Thursday, December 2, 2010

Alice Part 2

I went to my mom and asked her for the plane fare. She didn't even ask me for details. I said I had a place to stay and told her how much the plane fare was and when it took off and she went to the bank and got me the money. I have never been so devastated in my life. It was if she had been waiting for this day my whole life.

I took my last paycheck and bought a carton of cigarettes and a bottle of vodka and packed my bag. I flew standby on Alice's flight and got bumped to Miami instead of Ft Lauderdale. I also got a free ride from Miami to Ft Lauderdale. It took Three hours because the shuttle was also dropping people off at bus stations and homes. I had no idea till months later that Miami was only 40 minutes away.

Alice finally came to pick me up around 7 and we went to check out my new garage apartment. It was dark and we were tired and a little drunk having made use of my bottle of Vodka. We went to open the door and it was inhabited by 20 or so 3 inch long lizards. I almost shit myself. I had never even seen a lizard. We decided maybe this was a chore better tackled in the daylight and we went directly to the Elephant Walk a bar nearby. I only mention the name because I can remember it.

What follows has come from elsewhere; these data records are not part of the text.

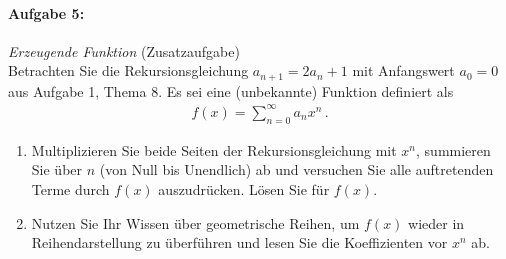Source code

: \paragraph{Aufgabe 5: } \emph{Erzeugende Funktion} \hfill (Zusatzaufgabe)\\[0.2cm]
Betrachten Sie die Rekursionsgleichung $a_{n+1}=2a_n+1$ mit Anfangswert $a_0=0$ aus Aufgabe 1, Thema 8. Es sei eine (unbekannte) Funktion definiert als
\begin{align*}
f(x)=\sum\limits_{n=0}^\infty a_n x^n\,.
\end{align*}
\begin{enumerate}[label=(\alph*)]
\item Multiplizieren Sie beide Seiten der Rekursionsgleichung mit $x^n$, summieren Sie über $n$ (von Null bis Unendlich) ab und versuchen Sie alle auftretenden Terme durch $f(x)$ auszudrücken. Lösen Sie für $f(x)$.
\item Nutzen Sie Ihr Wissen über geometrische Reihen, um $f(x)$ wieder in Reihendarstellung zu überführen und lesen Sie die Koeffizienten vor $x^n$ ab.
\end{enumerate}
%
%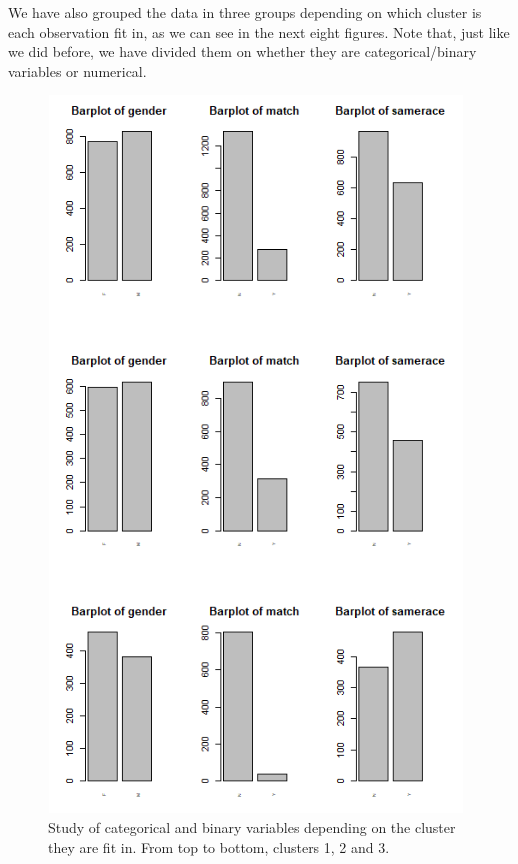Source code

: We have also grouped the data in three groups depending on which cluster is each observation fit in, as we can see in the next eight figures. Note that, just like we did before, we have divided them on whether they are categorical/binary variables or numerical.

\begin{figure}
  \centering
  \includegraphics[width= 11cm, height=19cm]{images/profiling/CPG_cluster_gender_samerace.png}
  \caption{Study of categorical and binary variables depending on the cluster they are fit in. From top to bottom, clusters 1, 2 and 3.}
  \label{fig:indiv}
\end{figure}

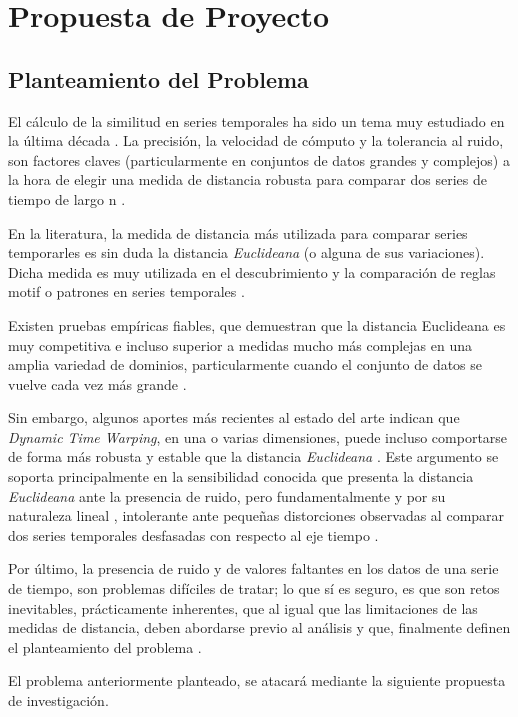 \section{\textbf{Propuesta de Proyecto}}
\subsection{Planteamiento del Problema}
El c\'alculo de la similitud en series temporales ha sido un tema muy estudiado en la \'ultima d\'ecada \cite{rulediscovery}. La precisi\'on, la velocidad de c\'omputo y la tolerancia al ruido, son factores claves (particularmente en conjuntos de datos grandes y complejos) a la hora de elegir una medida de distancia robusta para comparar dos series de tiempo de largo n \cite{multidimensional}.\par
En la literatura, la medida de distancia m\'as utilizada para comparar series temporarles es sin duda la distancia \textit{Euclideana} (o alguna de sus variaciones). Dicha medida es muy utilizada en el descubrimiento y la comparaci\'on de reglas motif o patrones en series temporales \cite{motifs}\cite{patterns}.\par
Existen pruebas emp\'iricas fiables, que demuestran que la distancia Euclideana es muy competitiva e incluso superior a medidas mucho m\'as complejas en una amplia variedad de dominios, particularmente cuando el conjunto de datos se vuelve cada vez m\'as grande \cite{distancecomparison}\cite{timewarpingindexing}.\par
Sin embargo, algunos aportes m\'as recientes al estado del arte indican que  \textit{Dynamic Time Warping}, en una o varias dimensiones, puede incluso comportarse de forma m\'as robusta y estable que la distancia \textit{Euclideana} \cite{keogh}. Este argumento se soporta principalmente en la sensibilidad conocida que presenta la distancia \textit{Euclideana} ante la presencia de ruido, pero fundamentalmente y por su naturaleza lineal \cite{euclidean}, intolerante ante peque\~nas distorciones observadas al comparar dos series temporales desfasadas con respecto al eje tiempo \cite{DTWcubicsplineinterpolation}.\par
Por \'ultimo, la presencia de ruido y de valores faltantes en los datos de una serie de tiempo, son problemas dif\'iciles de tratar; lo que s\'i es seguro, es que son retos inevitables, pr\'acticamente inherentes, que al igual que las limitaciones de las medidas de distancia, deben abordarse previo al an\'alisis y que, finalmente definen el planteamiento del problema \cite{noise}.\par
El problema anteriormente planteado, se atacar\'a mediante la siguiente propuesta de investigaci\'on.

It astounds me how fresh that evening remains in my mind. I remember the airport. I remember how warm and green Miami was after leaving Baltimore. I remember the bus ride and the neighborhoods. I remember how glad I was to be there and how it felt like such an adventure. I remember those Damn lizards. I remember the grass in the yard of the house and the tall holly trees. The overgrown hibiscus and oddly enough the old fashioned clothes drying rack. The driveway with the grass growing in the open spaces where the concrete had cracked. the black mailbox and the frosted glass of the Florida room. I remember Alice's Jeep and how great it felt to ride around with the top off in the warm evenings. So many memories of that place. Its more real to me than my home growing up.

Wednesday, December 1, 2010

When I was in High School I met this girl through my boyfriend Will. I was really jealous of her, she was tall and blonde and skinny and rich. Very soon after I met her I realized that she was just as sweet and funloving as a person could be. She drank a lot and did a lot of drugs but it was the 70's and everyone did, don't let people tell you otherwise.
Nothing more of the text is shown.